Triage

Managing teams and space

Potential cultural sensitivities

Emergency interventions

Contaminants and pests

Quarantine


Managing teams and space

As with salvage situations, you should allocate distinct and targeted roles to individual team members. Depending on the size of the collection, roles include:

  • A team leader to oversee the work, provide a central point of contact and direct the focus of activities where priorities may change rapidly.
  • Someone to liaise externally. If the collection is large or in a highly visible public space, this role will handle enquiries and communicate with people, allowing the team removing or processing items to work uninterrupted.
  • Someone to manage stores and equipment, to ensure people are well equipped and have all they need.
  • Retrieval team members to bring items to a triage area, whether this is on site or elsewhere.
  • Triage team members to assess items, record condition and stability and forward to the intervention team.
  • Intervention team members to begin conservation processes of basic cleaning, drying and housing.
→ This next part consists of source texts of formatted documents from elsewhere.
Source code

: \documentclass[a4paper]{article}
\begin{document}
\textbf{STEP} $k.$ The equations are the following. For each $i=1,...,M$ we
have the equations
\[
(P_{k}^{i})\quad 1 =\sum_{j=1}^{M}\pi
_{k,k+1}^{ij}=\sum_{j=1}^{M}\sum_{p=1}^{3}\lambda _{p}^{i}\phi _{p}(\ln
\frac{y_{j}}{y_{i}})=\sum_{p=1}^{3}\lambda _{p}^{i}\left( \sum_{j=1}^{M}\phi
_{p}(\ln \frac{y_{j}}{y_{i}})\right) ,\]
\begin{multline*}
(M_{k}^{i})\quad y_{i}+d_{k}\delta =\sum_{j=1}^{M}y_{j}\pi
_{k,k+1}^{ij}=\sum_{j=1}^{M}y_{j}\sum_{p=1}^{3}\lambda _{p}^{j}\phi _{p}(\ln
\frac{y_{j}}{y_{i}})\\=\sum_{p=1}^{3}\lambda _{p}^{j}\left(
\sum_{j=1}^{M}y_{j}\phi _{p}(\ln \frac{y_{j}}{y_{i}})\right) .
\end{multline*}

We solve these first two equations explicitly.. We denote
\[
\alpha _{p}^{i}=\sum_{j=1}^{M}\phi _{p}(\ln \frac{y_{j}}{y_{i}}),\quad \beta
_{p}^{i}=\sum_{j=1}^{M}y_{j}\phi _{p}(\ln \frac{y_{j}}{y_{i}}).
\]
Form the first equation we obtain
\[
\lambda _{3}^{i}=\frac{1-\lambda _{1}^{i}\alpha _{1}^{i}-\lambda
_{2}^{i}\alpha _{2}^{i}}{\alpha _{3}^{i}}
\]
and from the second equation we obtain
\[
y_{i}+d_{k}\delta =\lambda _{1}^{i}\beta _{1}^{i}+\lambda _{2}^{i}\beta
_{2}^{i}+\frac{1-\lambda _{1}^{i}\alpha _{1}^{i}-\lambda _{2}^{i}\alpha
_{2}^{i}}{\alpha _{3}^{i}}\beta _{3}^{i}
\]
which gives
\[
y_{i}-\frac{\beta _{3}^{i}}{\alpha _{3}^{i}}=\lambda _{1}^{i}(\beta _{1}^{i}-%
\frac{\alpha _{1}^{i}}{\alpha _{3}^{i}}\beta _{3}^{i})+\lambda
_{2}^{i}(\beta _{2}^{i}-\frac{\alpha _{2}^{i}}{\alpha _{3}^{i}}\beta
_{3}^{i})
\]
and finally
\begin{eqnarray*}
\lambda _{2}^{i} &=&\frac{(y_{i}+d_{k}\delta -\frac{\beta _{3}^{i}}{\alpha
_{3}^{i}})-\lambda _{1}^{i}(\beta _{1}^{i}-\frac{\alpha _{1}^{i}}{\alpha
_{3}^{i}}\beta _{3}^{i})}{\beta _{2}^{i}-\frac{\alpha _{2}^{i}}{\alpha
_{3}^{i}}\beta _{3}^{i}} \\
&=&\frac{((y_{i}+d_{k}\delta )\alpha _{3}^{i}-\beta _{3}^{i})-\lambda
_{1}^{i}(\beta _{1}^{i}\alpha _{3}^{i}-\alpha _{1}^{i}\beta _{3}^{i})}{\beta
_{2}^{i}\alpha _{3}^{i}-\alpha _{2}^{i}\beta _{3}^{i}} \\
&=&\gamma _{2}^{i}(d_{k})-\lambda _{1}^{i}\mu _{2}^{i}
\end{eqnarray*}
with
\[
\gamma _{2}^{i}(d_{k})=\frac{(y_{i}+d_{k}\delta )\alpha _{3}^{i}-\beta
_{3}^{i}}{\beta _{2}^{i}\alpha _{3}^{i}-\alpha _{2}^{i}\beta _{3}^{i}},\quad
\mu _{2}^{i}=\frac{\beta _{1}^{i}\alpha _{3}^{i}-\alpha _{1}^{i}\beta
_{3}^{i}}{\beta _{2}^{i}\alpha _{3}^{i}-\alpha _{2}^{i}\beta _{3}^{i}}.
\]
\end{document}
Where the collection is small, the same individuals might fulfil multiple roles. You may need a larger team with individual roles for larger collections.
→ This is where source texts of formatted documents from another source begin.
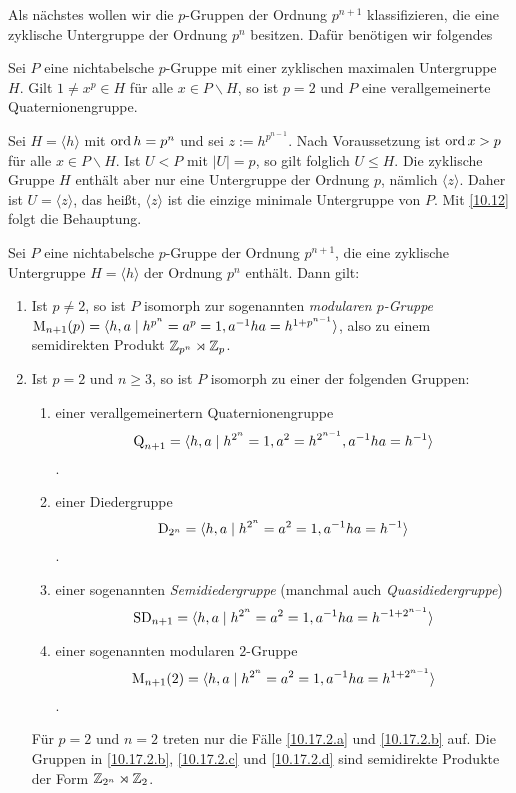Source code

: Als n\"achstes wollen wir die $p$-Gruppen der Ordnung $p^{n+1}$ klassifizieren, die eine zyklische Untergruppe der Ordnung $p^n$ besitzen. Daf\"ur ben\"otigen wir folgendes

\begin{lemma}
 Sei $P$ eine nichtabelsche $p$-Gruppe mit einer zyklischen maximalen Untergruppe $H$. Gilt $1\neq x^p\in H$ f\"ur alle $x\in P\backslash H$, so ist $p=2$ und $P$ eine verallgemeinerte Quaternionengruppe.
\end{lemma}

\begin{beweis}
Sei $H=\langle h\rangle$ mit $\operatorname{ord} h=p^n$ und sei $z:=h^{p^{n-1}}$. Nach Voraussetzung ist $\operatorname{ord} x>p$ f\"ur alle $x\in P\backslash H$. Ist $U<P$ mit $|U|=p$, so gilt folglich $U\leq H$. Die zyklische Gruppe $H$ enth\"alt aber nur eine Untergruppe der Ordnung $p$, n\"amlich $\langle z\rangle$. Daher ist $U=\langle z\rangle$, das hei\ss{}t, $\langle z\rangle$ ist die einzige minimale Untergruppe von $P$. Mit \ref{10.12} folgt die Behauptung.
 \end{beweis}

\begin{satz}\label{10.17}
 Sei $P$ eine nichtabelsche $p$-Gruppe der Ordnung $p^{n+1}$, die eine zyklische Untergruppe $H=\langle h\rangle$ der Ordnung $p^n$ enth\"alt. Dann gilt:
\begin{enumerate}
 \item \label{10.17.1}Ist $p\neq 2$, so ist $P$ isomorph zur sogenannten \emph{modularen $p$-Gruppe} $\operatorname{M}_{n+1}(p)=\langle h, a\mid h^{p^n}=a^p=1, a^{-1}ha=h^{1+p^{n-1}}\rangle$, also zu einem semidirekten Produkt $\mathbb{Z}_{p^n}\rtimes\mathbb{Z}_p$.
 \item Ist $p=2$ und $n\geq 3$, so ist $P$ isomorph zu einer der folgenden Gruppen:
  \begin{enumerate}
   \item \label{10.17.2.a}einer verallgemeinertern Quaternionengruppe $$\operatorname{Q}_{n+1}=\langle h, a\mid h^{2^n}=1, a^2=h^{2^{n-1}}, a^{-1}ha=h^{-1}\rangle$$.
   \item \label{10.17.2.b}einer Diedergruppe $$\operatorname{D}_{2^n}=\langle h,a\mid h^{2^n}=a^2=1, a^{-1}ha=h^{-1}\rangle$$.
   \item \label{10.17.2.c}einer sogenannten \emph{Semidiedergruppe} (manchmal auch \emph{Quasidiedergruppe}) $$\operatorname{SD}_{n+1}=\langle h,a\mid h^{2^n}=a^2=1, a^{-1}ha=h^{-1+2^{n-1}}\rangle$$
   \item\label{10.17.2.d} einer sogenannten modularen $2$-Gruppe $$\operatorname{M}_{n+1}(2)=\langle h, a\mid h^{2^n}=a^2=1, a^{-1}ha=h^{1+2^{n-1}}\rangle$$.
   \end{enumerate}
   F\"ur $p=2$ und $n=2$ treten nur die F\"alle \ref{10.17.2.a} und \ref{10.17.2.b} auf. Die Gruppen in \ref{10.17.2.b}, \ref{10.17.2.c} und \ref{10.17.2.d} sind semidirekte Produkte der Form $\mathbb{Z}_{2^n}\rtimes \mathbb{Z}_2$.
\end{enumerate}

\end{satz}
Team welfare is very important: incorporate the need for breaks into the triage schedule (see ‘Managing wellbeing‘).

Potential cultural sensitivities

Be mindful of the need for respect and sensitivity in handling and working with individual items, ideally in consultation with people affected. For example, people of specific genders may need to handle certain items, or you may need to avoid using particular types of conservation materials (the ‘Cleaning and repair‘ page of this guidance has more advice on this).

Emergency interventions

You may identify heightened risk factors to a rapid response collection including from:

  • location, which may heighten the risk of items being destroyed or damaged beyond reasonable salvage
  • vandalism and theft, particularly where an event may be contested or divisive
  • adverse weather, which may destroy or significantly damage items

You could create temporary protection by covering a site with polythene sheeting, weighted to prevent it from moving. However, you should consider this a temporary measure as condensation may form below the sheet, itself a risk. You could also use zip lock plastic bags to protect individual vulnerable items such as paper, again as a temporary measure. See the ‘Storage‘ page of this guidance for useful equipment and materials.

Contaminants and pests

Contamination from environmental pollutants and insect and animal pests may be significant risks. These often depend on location: for example, items from sites next to roads may have oily contaminants.
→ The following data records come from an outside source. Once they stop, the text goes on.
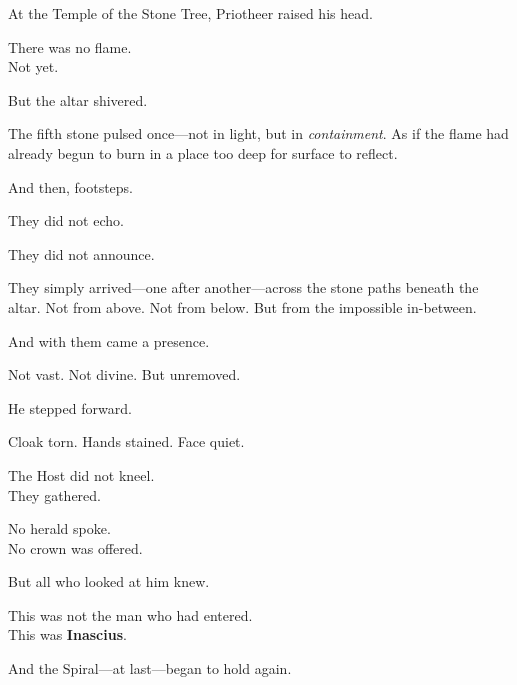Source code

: \documentclass[12pt]{article}
\begin{document}
\vspace{0.5em}
At the Temple of the Stone Tree, Priotheer raised his head.

\vspace{0.5em}
There was no flame.\\
Not yet.

\vspace{0.5em}
But the altar shivered.

\vspace{0.5em}
The fifth stone pulsed once---not in light, but in \textit{containment}. As if the flame had already begun to burn in a place too deep for surface to reflect.

\vspace{0.5em}
And then, footsteps.

\vspace{0.5em}
They did not echo.

\vspace{0.5em}
They did not announce.

\vspace{0.5em}
They simply arrived---one after another---across the stone paths beneath the altar. Not from above. Not from below. But from the impossible in-between.

\vspace{0.5em}
And with them came a presence.

\vspace{0.5em}
Not vast. Not divine. But unremoved.

\vspace{0.5em}
He stepped forward.

\vspace{0.5em}
Cloak torn. Hands stained. Face quiet.

\vspace{0.5em}
The Host did not kneel.\\
They gathered.

\vspace{0.5em}
No herald spoke.\\
No crown was offered.

\vspace{0.5em}
But all who looked at him knew.

\vspace{0.5em}
This was not the man who had entered.\\
This was \textbf{Inascius}.

\vspace{0.5em}
And the Spiral---at last---began to hold again.
\end{document}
You should assume that all items from an outdoor setting will be affected by surface water and possible animal pest excreta, and are therefore contaminated. Items may also be dirty with soil, staining from organic material such as decaying flowers, mud from human traffic and rain splashes which carry dissolved mud.

Damp-loving pests such as silverfish are the main pest risks. Images show an example of a silverfish and the grazing damage to paper by silverfish. This is likely to occur rapidly when paper is left undisturbed, touching other items, and exposed to damp conditions.

Quarantine

Given the risk of contamination and infestation, you should quarantine a rapid response collection. If you do not have a separate quarantine space you can use clear, lidded boxes, lined with blotting paper. You will be able to see any pest activity or condensation through the clear box, and the seal on the boxes will keep pests contained. See ‘Storage‘ for useful equipment and materials.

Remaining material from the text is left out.